La stessa Colombia ha vissuto qualcosa di molto simile. Proteste contro il presidente conservatore Ivan Duque Marquez e vittoria del candidato marxista Gustavo Petro. Cambiano i nomi, i luoghi, non la sostanza: l’America Latina brucia. E la fiamma è stata accesa dalle tensioni che si registrano tra la popolazione che produce ricchezza e quella che la consuma. Il caso del Brasile è emblematico. Lula è stato presidente per due mandati tra il 2003 e il 2011, riportando un discreto successo nella gestione dell’economia per effetto del boom delle materie prime, finito il quale il paese era entrato in stagnazione.
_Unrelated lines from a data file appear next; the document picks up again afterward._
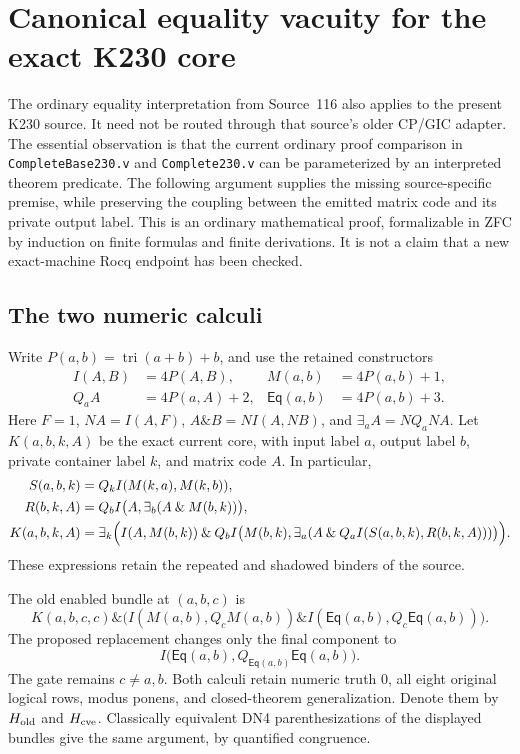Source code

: \section{Canonical equality vacuity for the exact K230 core}
\label{sec:canonical-ve-transport}

The ordinary equality interpretation from Source~116 also applies to the
present K230 source.  It need not be routed through that source's older
CP/GIC adapter.  The essential observation is that the current ordinary
proof comparison in \texttt{CompleteBase230.v} and \texttt{Complete230.v}
can be parameterized by an interpreted theorem predicate.  The following
argument supplies the missing source-specific premise, while preserving
the coupling between the emitted matrix code and its private output label.
This is an ordinary mathematical proof, formalizable in ZFC by induction
on finite formulas and finite derivations.  It is not a claim that a new
exact-machine Rocq endpoint has been checked.

\subsection{The two numeric calculi}

Write $P(a,b)=\operatorname{tri}(a+b)+b$, and use the retained constructors
\begin{align*}
 I(A,B)&=4P(A,B), & M(a,b)&=4P(a,b)+1,\\
 Q_a A&=4P(a,A)+2, & \mathsf{Eq}(a,b)&=4P(a,b)+3.
\end{align*}
Here $F=1$, $N A=I(A,F)$, $A\mathbin{\&}B=N I(A,N B)$, and
$\exists_a A=N Q_a N A$.  Let $K(a,b,k,A)$ be the exact current core,
with input label $a$, output label $b$, private container label $k$,
and matrix code $A$.  In particular,
\begin{align*}
 S(a,b,k)&=Q_k I(M(k,a),M(k,b)),\\
 R(b,k,A)&=Q_b I\bigl(A,\exists_b(A\mathbin{\&}M(b,k))\bigr),\\
 K(a,b,k,A)&=\exists_k\Bigl(
 I(A,M(b,k))\mathbin{\&}
 Q_b I\bigl(M(b,k),\exists_a(A\mathbin{\&}
 Q_a I(S(a,b,k),R(b,k,A)))\bigr)\Bigr).
\end{align*}
These expressions retain the repeated and shadowed binders of the source.

The old enabled bundle at $(a,b,c)$ is
\[
 K(a,b,c,c)\mathbin{\&}
 \bigl(I(M(a,b),Q_cM(a,b))\mathbin{\&}
 I(\mathsf{Eq}(a,b),Q_c\mathsf{Eq}(a,b))\bigr).
\]
The proposed replacement changes only the final component to
\[
 I\bigl(\mathsf{Eq}(a,b),Q_{\mathsf{Eq}(a,b)}\mathsf{Eq}(a,b)\bigr).
 \tag{CVE}
\]
The gate remains $c\ne a,b$.  Both calculi retain numeric truth $0$,
all eight original logical rows, modus ponens, and closed-theorem
generalization.  Denote them by $H_{\rm old}$ and $H_{\rm cve}$.
Classically equivalent DN4 parenthesizations of the displayed bundles
give the same argument, by quantified congruence.

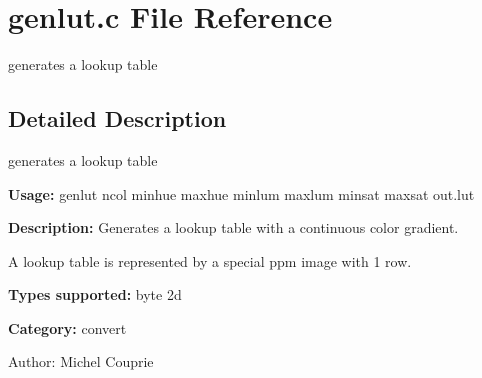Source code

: \section{genlut.c File Reference}
\label{genlut_8c}
generates a lookup table 



\subsection{Detailed Description}
generates a lookup table 

{\bf Usage:} genlut ncol minhue maxhue minlum maxlum minsat maxsat out.lut

{\bf Description:} Generates a lookup table with a continuous color gradient.

A lookup table is represented by a special ppm image with 1 row.

{\bf Types supported:} byte 2d

{\bf Category:} convert

\begin{Desc}
\item[Author:]Michel Couprie \end{Desc}
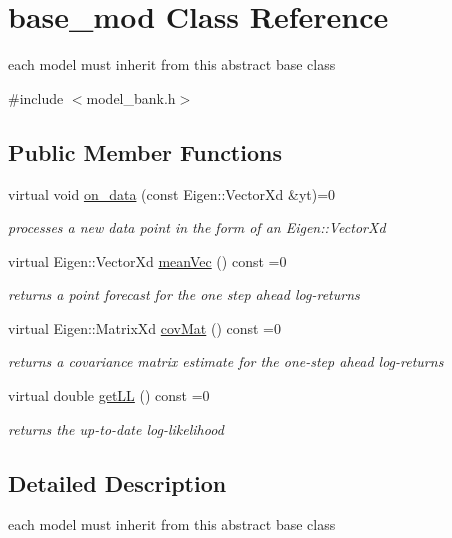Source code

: \hypertarget{classbase__mod}{}\section{base\+\_\+mod Class Reference}
\label{classbase__mod}


each model must inherit from this abstract base class  




{\ttfamily \#include $<$model\+\_\+bank.\+h$>$}

\subsection*{Public Member Functions}
\begin{DoxyCompactItemize}
\item 
virtual void \hyperlink{classbase__mod_a347fb7e0a320a2c29cadfdd9d084c311}{on\+\_\+data} (const Eigen\+::\+Vector\+Xd \&yt)=0
\begin{DoxyCompactList}\small\item\em processes a new data point in the form of an Eigen\+::\+Vector\+Xd \end{DoxyCompactList}\item 
virtual Eigen\+::\+Vector\+Xd \hyperlink{classbase__mod_a4191d277945f98b4a6eaa663cb70d678}{mean\+Vec} () const =0
\begin{DoxyCompactList}\small\item\em returns a point forecast for the one step ahead log-\/returns \end{DoxyCompactList}\item 
virtual Eigen\+::\+Matrix\+Xd \hyperlink{classbase__mod_a7cad99311e5ea17679f3eae2b5fd4319}{cov\+Mat} () const =0
\begin{DoxyCompactList}\small\item\em returns a covariance matrix estimate for the one-\/step ahead log-\/returns \end{DoxyCompactList}\item 
virtual double \hyperlink{classbase__mod_a7d580c83175fab5d1f553afabca9da50}{get\+LL} () const =0
\begin{DoxyCompactList}\small\item\em returns the up-\/to-\/date log-\/likelihood \end{DoxyCompactList}\end{DoxyCompactItemize}


\subsection{Detailed Description}
each model must inherit from this abstract base class 

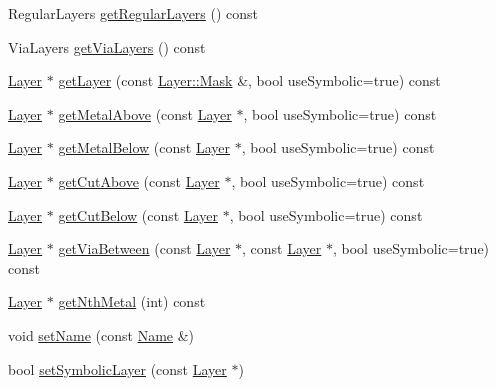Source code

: \begin{DoxyCompactItemize}
\item 
Regular\+Layers \mbox{\hyperlink{classHurricane_1_1Technology_abffce542bc1cee054b4a09c64449f3b8}{get\+Regular\+Layers}} () const
\item 
Via\+Layers \mbox{\hyperlink{classHurricane_1_1Technology_aacde973f6a02a232a01f3f618576e1ee}{get\+Via\+Layers}} () const
\item 
\mbox{\hyperlink{classHurricane_1_1Layer}{Layer}} $\ast$ \mbox{\hyperlink{classHurricane_1_1Technology_a2ab8d2c386bf3daeb2b93d92ecbac6b4}{get\+Layer}} (const \mbox{\hyperlink{classHurricane_1_1Layer_af5277c670637bd5d910237e7afe01a91}{Layer\+::\+Mask}} \&, bool use\+Symbolic=true) const
\item 
\mbox{\hyperlink{classHurricane_1_1Layer}{Layer}} $\ast$ \mbox{\hyperlink{classHurricane_1_1Technology_af5723b08c9d289ffef8159ac2ea71b74}{get\+Metal\+Above}} (const \mbox{\hyperlink{classHurricane_1_1Layer}{Layer}} $\ast$, bool use\+Symbolic=true) const
\item 
\mbox{\hyperlink{classHurricane_1_1Layer}{Layer}} $\ast$ \mbox{\hyperlink{classHurricane_1_1Technology_ae02123406c7362cc14413727e8689d5a}{get\+Metal\+Below}} (const \mbox{\hyperlink{classHurricane_1_1Layer}{Layer}} $\ast$, bool use\+Symbolic=true) const
\item 
\mbox{\hyperlink{classHurricane_1_1Layer}{Layer}} $\ast$ \mbox{\hyperlink{classHurricane_1_1Technology_ac7125a8eea871918e74bb295c56caceb}{get\+Cut\+Above}} (const \mbox{\hyperlink{classHurricane_1_1Layer}{Layer}} $\ast$, bool use\+Symbolic=true) const
\item 
\mbox{\hyperlink{classHurricane_1_1Layer}{Layer}} $\ast$ \mbox{\hyperlink{classHurricane_1_1Technology_a3ca39dccc7e19b404181f55777e1b933}{get\+Cut\+Below}} (const \mbox{\hyperlink{classHurricane_1_1Layer}{Layer}} $\ast$, bool use\+Symbolic=true) const
\item 
\mbox{\hyperlink{classHurricane_1_1Layer}{Layer}} $\ast$ \mbox{\hyperlink{classHurricane_1_1Technology_a8209708bc594a307ea39f15a39bbf196}{get\+Via\+Between}} (const \mbox{\hyperlink{classHurricane_1_1Layer}{Layer}} $\ast$, const \mbox{\hyperlink{classHurricane_1_1Layer}{Layer}} $\ast$, bool use\+Symbolic=true) const
\item 
\mbox{\hyperlink{classHurricane_1_1Layer}{Layer}} $\ast$ \mbox{\hyperlink{classHurricane_1_1Technology_a81a3f3e479aeb686c61a2d0fa2931f3b}{get\+Nth\+Metal}} (int) const
\item 
void \mbox{\hyperlink{classHurricane_1_1Technology_a247b75d5cbb85198cea9e5e609304cd0}{set\+Name}} (const \mbox{\hyperlink{classHurricane_1_1Name}{Name}} \&)
\item 
bool \mbox{\hyperlink{classHurricane_1_1Technology_a26c12c5828acaeb33068a2899df1134b}{set\+Symbolic\+Layer}} (const \mbox{\hyperlink{classHurricane_1_1Layer}{Layer}} $\ast$)
\end{DoxyCompactItemize}
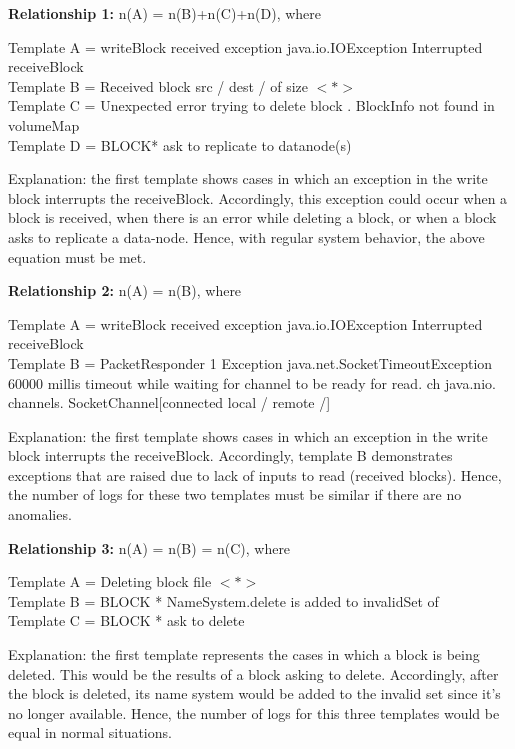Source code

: \documentclass[12pt,a4paper]{article}
\begin{document}
	\vspace{0.2cm}
	\noindent \textbf{Relationship 1: }n(A) = n(B)+n(C)+n(D), where
	
	\noindent Template A = writeBlock received exception java.io.IOException Interrupted receiveBlock\\
	Template B = Received block src / dest / of size $<*>$\\
	Template C = Unexpected error trying to delete block . BlockInfo not found in volumeMap\\
	Template D = BLOCK* ask to replicate to datanode(s)
	\vspace{0.1cm}
	
	\noindent Explanation: the first template shows cases in which an exception in the write block interrupts the receiveBlock. Accordingly, this exception could occur when a block is received, when there is an error while deleting a block, or when a block asks to replicate a data-node. Hence, with regular system behavior, the above equation must be met.
	
	\vspace{0.2cm}
	

	\noindent \textbf{Relationship 2: }n(A) = n(B), where
	
	\noindent Template A = writeBlock received exception java.io.IOException Interrupted receiveBlock\\
	Template B = PacketResponder 1 Exception java.net.SocketTimeoutException 60000 millis timeout while waiting for channel to be ready for read. ch java.nio. channels. SocketChannel[connected local / remote /]
	\vspace{0.1cm}
	
	\noindent Explanation: the first template shows cases in which an exception in the write block interrupts the receiveBlock. Accordingly, template B demonstrates exceptions that are raised due to lack of inputs to read (received blocks). Hence, the number of logs for these two templates must be similar if there are no anomalies.
	
	\vspace{0.2cm}
	\noindent \textbf{Relationship 3: }n(A) = n(B) = n(C), where
	
	\noindent Template A = Deleting block file $<*>$\\
	Template B = BLOCK * NameSystem.delete is added to invalidSet of\\
	Template C = BLOCK * ask to delete
	\vspace{0.1cm}

	\noindent Explanation: the first template represents the cases in which a block is being deleted. This would be the results of a block asking to delete. Accordingly, after the block is deleted, its name system would be added to the invalid set since it's no longer available. Hence, the number of logs for this three templates would be equal in normal situations.
	
\end{document}
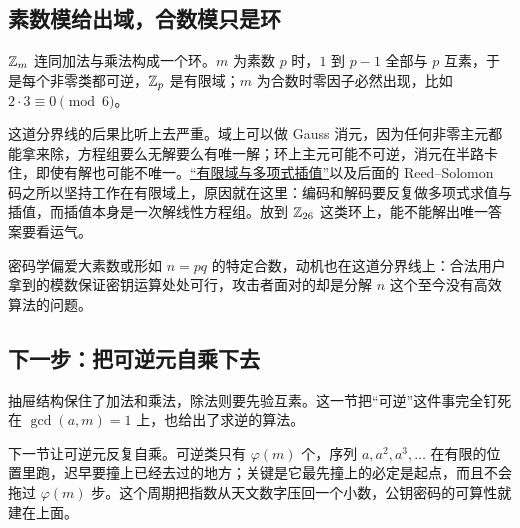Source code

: \subsection{素数模给出域，合数模只是环}

\(\Z_m\) 连同加法与乘法构成一个环。\(m\) 为素数 \(p\) 时，\(1\) 到 \(p-1\) 全部与 \(p\) 互素，于是每个非零类都可逆，\(\Z_p\) 是有限域；\(m\) 为合数时零因子必然出现，比如 \(2\cdot3\equiv0\pmod6\)。

这道分界线的后果比听上去严重。域上可以做 Gauss 消元，因为任何非零主元都能拿来除，方程组要么无解要么有唯一解；环上主元可能不可逆，消元在半路卡住，即使有解也可能不唯一。\hyperref[sec:04-Discrete-Mathematics/05-Coding-and-Polynomial-Methods/01]{``有限域与多项式插值''}以及后面的 Reed--Solomon 码之所以坚持工作在有限域上，原因就在这里：编码和解码要反复做多项式求值与插值，而插值本身是一次解线性方程组。放到 \(\Z_{26}\) 这类环上，能不能解出唯一答案要看运气。

密码学偏爱大素数或形如 \(n=pq\) 的特定合数，动机也在这道分界线上：合法用户拿到的模数保证密钥运算处处可行，攻击者面对的却是分解 \(n\) 这个至今没有高效算法的问题。

\subsection{下一步：把可逆元自乘下去}

抽屉结构保住了加法和乘法，除法则要先验互素。这一节把``可逆''这件事完全钉死在 \(\gcd(a,m)=1\) 上，也给出了求逆的算法。

下一节让可逆元反复自乘。可逆类只有 \(\varphi(m)\) 个，序列 \(a,a^2,a^3,\dots\) 在有限的位置里跑，迟早要撞上已经去过的地方；关键是它最先撞上的必定是起点，而且不会拖过 \(\varphi(m)\) 步。这个周期把指数从天文数字压回一个小数，公钥密码的可算性就建在上面。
Bolsonaro aveva vinto per il disgusto di larghi strati della popolazione verso la corruzione e l’assistenzialismo.

Scontro tra ceti produttivi e assistiti

Ovunque, stesso discorso. C’è una sinistra che punta a rappresentare i ceti più poveri e che promette maggiore assistenza sociale.

A pagare il conto è il ceto produttivo, che si sente colpito e minacciato da politiche fiscali punitive e dai controlli ai flussi dei capitali. Queste due parti dell’America Latina non si capiscono e neppure si parlano. I poveri credono di essere vittime del sistema, il ceto medio di dover sostentare una larga parte della popolazione nullafacente. Equità ed efficienza economica fanno a pugni tra loro e il compromesso politico appare complicato.

Ma il Brasile è la dodicesima economia del mondo, prima in America Latina. Con un PIL di oltre 1.600 miliardi di dollari nel 2021 e una popolazione di oltre 214 milioni di abitanti, quel che succede qui ha eco globale. E forse l’assalto di ieri ha attirato la giusta attenzione verso gli accadimenti in quest’area del pianeta così bollente e tanto ignorata da anni dall’Occidente.